New Delhi, July 20 - Once an extension of Southeast Asian art because of the cultural intermingling down the centuries, art from India's northeast is now using photorealism, cartoon and comic techniques and other neo-contemporary styles, says a young art researcher from the region.
Art from the northeast does not make headlines in mainstream India because of its disconnect with the rest of the country. But an essay, 'A Metaphor and Some Young Turks: Art of the Northeast' by Moushumi Kandali, has for the first time turned the spotlight on artistic genres in the region.
For nearly 500 years, art in northeastern India was confined to religious and traditional domains.

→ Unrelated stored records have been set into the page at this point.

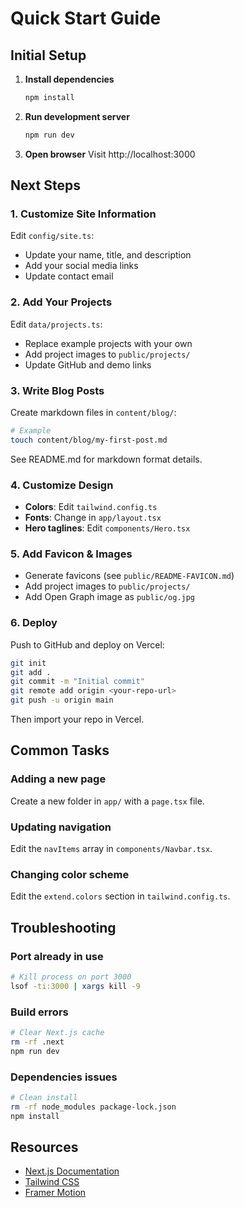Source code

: # Quick Start Guide

## Initial Setup

1. **Install dependencies**
   ```bash
   npm install
   ```

2. **Run development server**
   ```bash
   npm run dev
   ```

3. **Open browser**
   Visit http://localhost:3000

## Next Steps

### 1. Customize Site Information

Edit `config/site.ts`:
- Update your name, title, and description
- Add your social media links
- Update contact email

### 2. Add Your Projects

Edit `data/projects.ts`:
- Replace example projects with your own
- Add project images to `public/projects/`
- Update GitHub and demo links

### 3. Write Blog Posts

Create markdown files in `content/blog/`:
```bash
# Example
touch content/blog/my-first-post.md
```

See README.md for markdown format details.

### 4. Customize Design

- **Colors**: Edit `tailwind.config.ts`
- **Fonts**: Change in `app/layout.tsx`
- **Hero taglines**: Edit `components/Hero.tsx`

### 5. Add Favicon & Images

- Generate favicons (see `public/README-FAVICON.md`)
- Add project images to `public/projects/`
- Add Open Graph image as `public/og.jpg`

### 6. Deploy

Push to GitHub and deploy on Vercel:
```bash
git init
git add .
git commit -m "Initial commit"
git remote add origin <your-repo-url>
git push -u origin main
```

Then import your repo in Vercel.

## Common Tasks

### Adding a new page
Create a new folder in `app/` with a `page.tsx` file.

### Updating navigation
Edit the `navItems` array in `components/Navbar.tsx`.

### Changing color scheme
Edit the `extend.colors` section in `tailwind.config.ts`.

## Troubleshooting

### Port already in use
```bash
# Kill process on port 3000
lsof -ti:3000 | xargs kill -9
```

### Build errors
```bash
# Clear Next.js cache
rm -rf .next
npm run dev
```

### Dependencies issues
```bash
# Clean install
rm -rf node_modules package-lock.json
npm install
```

## Resources

- [Next.js Documentation](https://nextjs.org/docs)
- [Tailwind CSS](https://tailwindcss.com/docs)
- [Framer Motion](https://www.framer.com/motion/)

'The emergence of modern art in the early decades of 20th century Assam had been a complete departure from traditional art forms like the miniature, manuscripts, painting, mural, traditional sculpture and crafts,' Kandali says.
The changing trends in northeastern art reflect the existential conflicts of the region like terrorism, alienation, backwardness and a subtle clash between modernity and tradition.
Modernism in Assamese art coincided with the publication of the state's first literary magazine Arunodoi by the American Baptist Mission in which illustrators used British style wood-block reliefs for the first time.
'But four Kolkata-trained Assamese artists, Muktanath Bordoloi, Jagat Singh Kachari, Suren Bordoloi and Pratap Baruah, really contributed to the growth of modern northeastern art in the second and the third decade of the 20th century,' Kandali says.
The early influences were romantic, but the 1950s and 60s, says Kandali, brought in expressionistic, surrealistic and post-impressionistic idioms.
Mrinmoy Debbarma, a young artist from Tripura, uses photorealism and comic strip techniques and characters from the popular cartoon 'Tom and Jerry' to talk of terror and violence in the region and mechanisation of life.
'His recurrent motifs of masked terrorists raise questions about the making and unmaking of terror,' Kandali says.